@lettucemode said:@morbiuswilters said:@lettucemode said:The dumping and truncating operations will only happen during plant fuel outages - these are periods when the plant will temporarily stop operating so that the nuclear fuel can be cycled. During this time, the system that normally writes to the database won't be used. So right now I don't lock the tables since nothing else is using it, but I'll probably add it next chance I get just in case. There are no political reasons for it, so I'll pass on the trick, but thanks :)
I didn't read the whole thread, but if you're just dumping and restoring then why don't you use a hot copy? It will be much faster and can easily give you a progress since you know the size.
I didn't know what that was, so I looked it up.
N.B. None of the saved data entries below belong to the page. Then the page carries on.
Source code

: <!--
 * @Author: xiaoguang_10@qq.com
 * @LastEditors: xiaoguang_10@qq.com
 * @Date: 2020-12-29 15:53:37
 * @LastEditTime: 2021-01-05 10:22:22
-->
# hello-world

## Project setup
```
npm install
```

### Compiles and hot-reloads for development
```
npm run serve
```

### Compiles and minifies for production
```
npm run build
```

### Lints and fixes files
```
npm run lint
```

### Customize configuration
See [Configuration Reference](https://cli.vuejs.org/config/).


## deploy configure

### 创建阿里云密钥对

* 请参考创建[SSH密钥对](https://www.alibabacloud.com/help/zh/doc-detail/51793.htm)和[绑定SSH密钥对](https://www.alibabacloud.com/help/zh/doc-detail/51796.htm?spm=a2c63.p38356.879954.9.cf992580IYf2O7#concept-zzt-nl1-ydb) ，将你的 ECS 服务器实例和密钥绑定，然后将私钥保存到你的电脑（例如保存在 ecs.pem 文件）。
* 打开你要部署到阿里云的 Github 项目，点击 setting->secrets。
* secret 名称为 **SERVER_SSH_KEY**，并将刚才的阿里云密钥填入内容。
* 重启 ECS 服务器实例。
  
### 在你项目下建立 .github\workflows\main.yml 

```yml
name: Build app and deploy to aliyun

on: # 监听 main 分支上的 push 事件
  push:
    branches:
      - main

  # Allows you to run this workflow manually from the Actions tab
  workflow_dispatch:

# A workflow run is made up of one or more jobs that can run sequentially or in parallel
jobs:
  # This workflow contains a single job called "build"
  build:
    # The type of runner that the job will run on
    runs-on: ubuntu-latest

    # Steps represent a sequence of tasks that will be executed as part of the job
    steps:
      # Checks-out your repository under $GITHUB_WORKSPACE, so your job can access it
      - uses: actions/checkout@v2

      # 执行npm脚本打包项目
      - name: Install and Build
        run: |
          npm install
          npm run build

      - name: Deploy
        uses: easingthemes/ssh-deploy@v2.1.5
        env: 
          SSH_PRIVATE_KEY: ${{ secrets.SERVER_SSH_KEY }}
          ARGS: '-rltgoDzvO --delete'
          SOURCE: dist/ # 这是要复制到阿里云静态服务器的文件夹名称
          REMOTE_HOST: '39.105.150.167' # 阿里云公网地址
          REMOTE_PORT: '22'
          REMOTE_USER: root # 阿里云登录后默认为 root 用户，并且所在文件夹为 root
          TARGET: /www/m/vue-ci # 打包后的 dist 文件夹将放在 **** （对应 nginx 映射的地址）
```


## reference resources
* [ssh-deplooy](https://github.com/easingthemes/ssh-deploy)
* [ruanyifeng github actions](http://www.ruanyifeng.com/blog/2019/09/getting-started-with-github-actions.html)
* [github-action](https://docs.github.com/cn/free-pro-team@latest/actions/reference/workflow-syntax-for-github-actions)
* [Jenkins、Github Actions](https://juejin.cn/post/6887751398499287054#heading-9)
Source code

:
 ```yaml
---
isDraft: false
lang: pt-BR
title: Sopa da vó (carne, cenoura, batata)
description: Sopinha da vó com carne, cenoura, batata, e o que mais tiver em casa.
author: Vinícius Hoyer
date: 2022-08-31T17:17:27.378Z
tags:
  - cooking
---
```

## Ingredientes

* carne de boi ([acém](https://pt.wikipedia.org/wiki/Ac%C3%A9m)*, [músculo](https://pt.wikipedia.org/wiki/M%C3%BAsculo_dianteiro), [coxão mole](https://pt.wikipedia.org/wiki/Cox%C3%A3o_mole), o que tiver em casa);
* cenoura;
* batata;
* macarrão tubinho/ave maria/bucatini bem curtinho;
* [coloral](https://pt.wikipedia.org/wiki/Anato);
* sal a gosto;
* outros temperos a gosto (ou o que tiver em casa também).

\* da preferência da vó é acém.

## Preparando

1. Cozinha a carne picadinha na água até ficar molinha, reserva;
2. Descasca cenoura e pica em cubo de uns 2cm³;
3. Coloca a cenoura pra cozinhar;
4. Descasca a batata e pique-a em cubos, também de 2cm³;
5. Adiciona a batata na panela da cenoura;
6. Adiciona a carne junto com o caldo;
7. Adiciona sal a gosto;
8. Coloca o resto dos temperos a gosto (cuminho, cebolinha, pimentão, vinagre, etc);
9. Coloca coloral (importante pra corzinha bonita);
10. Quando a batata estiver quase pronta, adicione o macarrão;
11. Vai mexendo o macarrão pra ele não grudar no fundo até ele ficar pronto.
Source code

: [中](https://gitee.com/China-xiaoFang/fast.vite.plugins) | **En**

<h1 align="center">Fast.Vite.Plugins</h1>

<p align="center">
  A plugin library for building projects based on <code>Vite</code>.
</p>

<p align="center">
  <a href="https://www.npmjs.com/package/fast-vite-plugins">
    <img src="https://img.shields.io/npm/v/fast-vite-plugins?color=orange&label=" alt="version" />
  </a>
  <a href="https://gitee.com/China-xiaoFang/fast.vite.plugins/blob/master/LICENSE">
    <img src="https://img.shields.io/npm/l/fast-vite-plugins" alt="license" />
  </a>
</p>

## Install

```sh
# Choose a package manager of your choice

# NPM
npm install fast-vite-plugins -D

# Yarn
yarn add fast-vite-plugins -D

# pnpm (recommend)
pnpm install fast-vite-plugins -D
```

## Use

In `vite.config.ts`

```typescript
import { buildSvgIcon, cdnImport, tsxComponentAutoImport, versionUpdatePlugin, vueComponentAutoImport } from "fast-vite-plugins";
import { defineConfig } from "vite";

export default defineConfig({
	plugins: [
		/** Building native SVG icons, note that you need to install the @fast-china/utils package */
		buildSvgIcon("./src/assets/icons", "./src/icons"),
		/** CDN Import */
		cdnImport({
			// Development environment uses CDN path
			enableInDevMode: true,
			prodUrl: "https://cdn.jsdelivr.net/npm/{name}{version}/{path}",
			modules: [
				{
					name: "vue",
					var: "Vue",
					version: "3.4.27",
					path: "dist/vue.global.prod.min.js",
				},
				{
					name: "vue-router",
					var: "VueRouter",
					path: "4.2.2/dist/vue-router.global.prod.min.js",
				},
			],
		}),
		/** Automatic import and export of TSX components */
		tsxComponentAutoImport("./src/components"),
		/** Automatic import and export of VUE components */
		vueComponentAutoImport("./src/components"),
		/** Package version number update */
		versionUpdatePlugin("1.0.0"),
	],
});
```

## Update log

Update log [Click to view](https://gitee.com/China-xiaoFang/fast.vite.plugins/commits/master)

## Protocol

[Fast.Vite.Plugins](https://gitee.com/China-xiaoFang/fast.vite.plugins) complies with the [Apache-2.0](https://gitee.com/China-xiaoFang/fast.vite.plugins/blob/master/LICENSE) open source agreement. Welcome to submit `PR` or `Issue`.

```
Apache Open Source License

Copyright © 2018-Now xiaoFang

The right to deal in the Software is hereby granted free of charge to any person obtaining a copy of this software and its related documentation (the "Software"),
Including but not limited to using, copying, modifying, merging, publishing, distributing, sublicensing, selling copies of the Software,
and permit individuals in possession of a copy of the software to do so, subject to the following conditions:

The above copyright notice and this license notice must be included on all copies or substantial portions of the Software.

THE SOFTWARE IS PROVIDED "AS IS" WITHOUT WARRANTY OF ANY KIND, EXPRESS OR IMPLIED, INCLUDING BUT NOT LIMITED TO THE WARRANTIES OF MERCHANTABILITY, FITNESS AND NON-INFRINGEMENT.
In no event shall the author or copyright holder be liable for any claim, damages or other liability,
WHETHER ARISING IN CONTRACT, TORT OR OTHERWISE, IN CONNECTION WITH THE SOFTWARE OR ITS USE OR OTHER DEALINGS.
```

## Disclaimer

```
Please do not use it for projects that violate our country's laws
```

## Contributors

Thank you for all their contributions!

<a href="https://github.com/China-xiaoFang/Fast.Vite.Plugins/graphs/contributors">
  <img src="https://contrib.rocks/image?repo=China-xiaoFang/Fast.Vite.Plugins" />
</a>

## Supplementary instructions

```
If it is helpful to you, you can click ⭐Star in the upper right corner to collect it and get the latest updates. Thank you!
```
Looks like it's a Perl script that works on Linux or NetWare. The database is running in a Windows environment and I'd have to wade through a fair bit of red tape to get Perl installed on the workstations. Thanks, though.
Unless you mean just generally copying the actual MySQL files during downtime...that solution causes a few issues since one of the requirements is to be able to load data sets of past outages for examination while also using the application normally. I won't be on site while the plant is operating and asking the operators to do anything with MySQL directly isn't feasible.
There are scripts that do it, but a hot copy just means copying the underlying database files and loading them on another machine; it works on any OS MySQL runs on. It's much faster than a dump/reload (only really limited by the bandwidth between the machines you are copying from/to). You don't have to take the server offline to do it, although you do need to do a flush tables with read lock for MyISAM tables; InnoDB tables don't need to be flushed because they are crash-resistant. Believe me, there'd be no way to move multi-TB databases without it. However, if you don't have access to the MySQL datadir then it's a non-starter.